EXERCISE BRIEF: Character for character, transcribe the entries below, minus the images.

[Document images with source code]
★ ★ ★ ★ ★

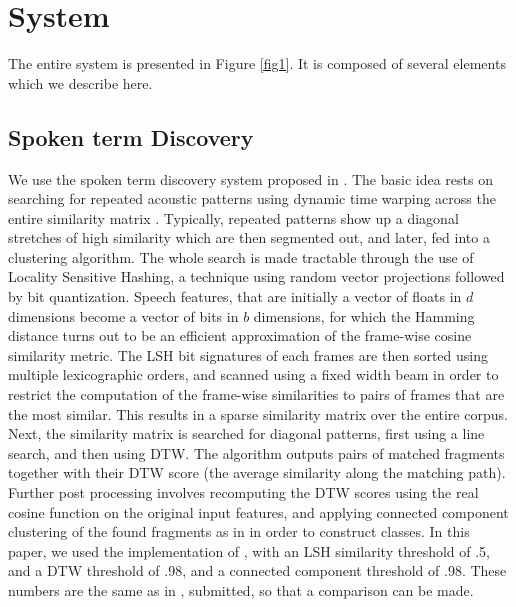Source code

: \documentclass[a4paper]{article}
\begin{document}
\section{System}
The entire system is presented in Figure \ref{fig1}. It is composed of several elements which we describe here.
\subsection{Spoken term Discovery}
We use the spoken term discovery system proposed in \cite{jansen&vandurme2011}. The basic idea rests on searching for repeated acoustic patterns using dynamic time warping across the entire similarity matrix \cite{park&glass2008}. Typically, repeated patterns show up a diagonal stretches of high similarity which are then segmented out, and later, fed into a clustering algorithm. The whole search is made tractable through the use of Locality Sensitive Hashing, a technique using random vector projections followed by bit quantization. Speech features, that are initially a vector of floats in $d$ dimensions become a vector of bits in $b$ dimensions, for which the Hamming distance turns out to be an efficient approximation of the frame-wise cosine similarity metric. The LSH bit signatures of each frames are then sorted using multiple lexicographic orders, and scanned using a fixed width beam in order to restrict the computation of the frame-wise similarities to pairs of frames that are the most similar. This results in a sparse similarity matrix over the entire corpus. Next, the similarity matrix is searched for diagonal patterns, first using a line search, and then using DTW.  The algorithm outputs pairs of matched fragments together with their DTW score (the average similarity along the matching path). Further post processing involves recomputing the DTW scores using the real cosine function on the original input features, and applying connected component clustering of the found fragments as in \cite{park&glass2008} in order to construct classes. In this paper, we used the implementation of \cite{jansen&vandurme2011}, with an LSH similarity threshold of .5, and a DTW  threshold of .98, and a connected component threshold of .98. These numbers are the same as in \cite{}, submitted, so that a comparison can be made.
\end{document}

★ ★ ★ ★ ★

TASK ANSWER:
Source code

: \documentclass[a4paper]{article}
\begin{document}
\section{System}
The entire system is presented in Figure \ref{fig1}. It is composed of several elements which we describe here.
\subsection{Spoken term Discovery}
We use the spoken term discovery system proposed in \cite{jansen&vandurme2011}. The basic idea rests on searching for repeated acoustic patterns using dynamic time warping across the entire similarity matrix \cite{park&glass2008}. Typically, repeated patterns show up a diagonal stretches of high similarity which are then segmented out, and later, fed into a clustering algorithm. The whole search is made tractable through the use of Locality Sensitive Hashing, a technique using random vector projections followed by bit quantization. Speech features, that are initially a vector of floats in $d$ dimensions become a vector of bits in $b$ dimensions, for which the Hamming distance turns out to be an efficient approximation of the frame-wise cosine similarity metric. The LSH bit signatures of each frames are then sorted using multiple lexicographic orders, and scanned using a fixed width beam in order to restrict the computation of the frame-wise similarities to pairs of frames that are the most similar. This results in a sparse similarity matrix over the entire corpus. Next, the similarity matrix is searched for diagonal patterns, first using a line search, and then using DTW.  The algorithm outputs pairs of matched fragments together with their DTW score (the average similarity along the matching path). Further post processing involves recomputing the DTW scores using the real cosine function on the original input features, and applying connected component clustering of the found fragments as in \cite{park&glass2008} in order to construct classes. In this paper, we used the implementation of \cite{jansen&vandurme2011}, with an LSH similarity threshold of .5, and a DTW  threshold of .98, and a connected component threshold of .98. These numbers are the same as in \cite{}, submitted, so that a comparison can be made.
\end{document}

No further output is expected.